Description of the task:
Taking the line that contains "これらの行為は、創作物の著作" as the first, copy exactly every line through the last line of the records, and nothing else.
----- Extracted material -----
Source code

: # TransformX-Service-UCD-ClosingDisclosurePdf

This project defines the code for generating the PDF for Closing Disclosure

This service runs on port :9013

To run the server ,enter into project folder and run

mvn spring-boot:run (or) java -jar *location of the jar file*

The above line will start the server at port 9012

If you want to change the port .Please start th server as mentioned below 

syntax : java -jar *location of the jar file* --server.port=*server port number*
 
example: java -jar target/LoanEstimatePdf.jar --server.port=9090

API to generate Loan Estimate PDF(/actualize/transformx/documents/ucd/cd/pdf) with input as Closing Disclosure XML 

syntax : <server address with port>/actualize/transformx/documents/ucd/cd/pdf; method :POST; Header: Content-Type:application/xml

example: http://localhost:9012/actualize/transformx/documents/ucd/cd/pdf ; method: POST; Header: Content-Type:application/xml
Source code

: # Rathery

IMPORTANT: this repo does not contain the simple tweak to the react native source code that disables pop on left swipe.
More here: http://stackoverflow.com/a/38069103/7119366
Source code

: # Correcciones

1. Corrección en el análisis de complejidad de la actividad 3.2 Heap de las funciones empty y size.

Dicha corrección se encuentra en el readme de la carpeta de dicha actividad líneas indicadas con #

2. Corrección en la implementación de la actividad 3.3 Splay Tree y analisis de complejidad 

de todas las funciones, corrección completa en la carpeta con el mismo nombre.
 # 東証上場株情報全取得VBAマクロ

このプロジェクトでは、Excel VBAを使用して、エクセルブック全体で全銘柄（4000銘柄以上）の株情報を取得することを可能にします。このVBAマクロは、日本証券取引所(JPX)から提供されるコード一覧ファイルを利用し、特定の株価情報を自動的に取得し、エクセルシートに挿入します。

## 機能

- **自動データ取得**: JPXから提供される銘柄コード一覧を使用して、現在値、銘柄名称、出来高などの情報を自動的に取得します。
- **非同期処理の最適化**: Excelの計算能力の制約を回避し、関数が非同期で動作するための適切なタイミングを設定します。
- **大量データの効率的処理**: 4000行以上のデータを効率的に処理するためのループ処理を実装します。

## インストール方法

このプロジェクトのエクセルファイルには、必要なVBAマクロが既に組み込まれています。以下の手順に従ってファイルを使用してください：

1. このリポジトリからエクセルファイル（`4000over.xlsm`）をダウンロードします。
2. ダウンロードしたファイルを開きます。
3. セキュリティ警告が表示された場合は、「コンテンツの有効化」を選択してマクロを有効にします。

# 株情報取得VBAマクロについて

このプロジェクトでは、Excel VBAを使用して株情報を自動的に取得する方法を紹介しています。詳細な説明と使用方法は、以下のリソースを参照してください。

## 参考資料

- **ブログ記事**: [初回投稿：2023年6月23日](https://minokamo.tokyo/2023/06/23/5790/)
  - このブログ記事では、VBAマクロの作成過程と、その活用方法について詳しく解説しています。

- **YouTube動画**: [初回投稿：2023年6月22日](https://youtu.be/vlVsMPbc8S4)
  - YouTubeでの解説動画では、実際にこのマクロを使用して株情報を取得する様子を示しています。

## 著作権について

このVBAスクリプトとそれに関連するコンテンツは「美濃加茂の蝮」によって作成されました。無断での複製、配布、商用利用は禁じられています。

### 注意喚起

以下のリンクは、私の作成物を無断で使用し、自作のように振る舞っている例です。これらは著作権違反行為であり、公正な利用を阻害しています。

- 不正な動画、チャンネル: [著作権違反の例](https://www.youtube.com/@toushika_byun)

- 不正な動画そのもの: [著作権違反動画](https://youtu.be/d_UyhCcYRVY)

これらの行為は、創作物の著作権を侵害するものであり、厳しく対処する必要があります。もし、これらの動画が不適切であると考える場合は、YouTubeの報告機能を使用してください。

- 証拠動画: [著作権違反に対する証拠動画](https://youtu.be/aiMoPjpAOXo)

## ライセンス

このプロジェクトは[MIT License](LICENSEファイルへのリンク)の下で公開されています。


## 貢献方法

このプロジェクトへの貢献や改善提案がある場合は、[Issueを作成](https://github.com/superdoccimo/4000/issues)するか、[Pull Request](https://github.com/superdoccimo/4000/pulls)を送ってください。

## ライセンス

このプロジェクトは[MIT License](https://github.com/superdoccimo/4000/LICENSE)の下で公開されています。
-----
Your response:
これらの行為は、創作物の著作権を侵害するものであり、厳しく対処する必要があります。もし、これらの動画が不適切であると考える場合は、YouTubeの報告機能を使用してください。

- 証拠動画: [著作権違反に対する証拠動画](https://youtu.be/aiMoPjpAOXo)

## ライセンス

このプロジェクトは[MIT License](LICENSEファイルへのリンク)の下で公開されています。


## 貢献方法

このプロジェクトへの貢献や改善提案がある場合は、[Issueを作成](https://github.com/superdoccimo/4000/issues)するか、[Pull Request](https://github.com/superdoccimo/4000/pulls)を送ってください。

## ライセンス

このプロジェクトは[MIT License](https://github.com/superdoccimo/4000/LICENSE)の下で公開されています。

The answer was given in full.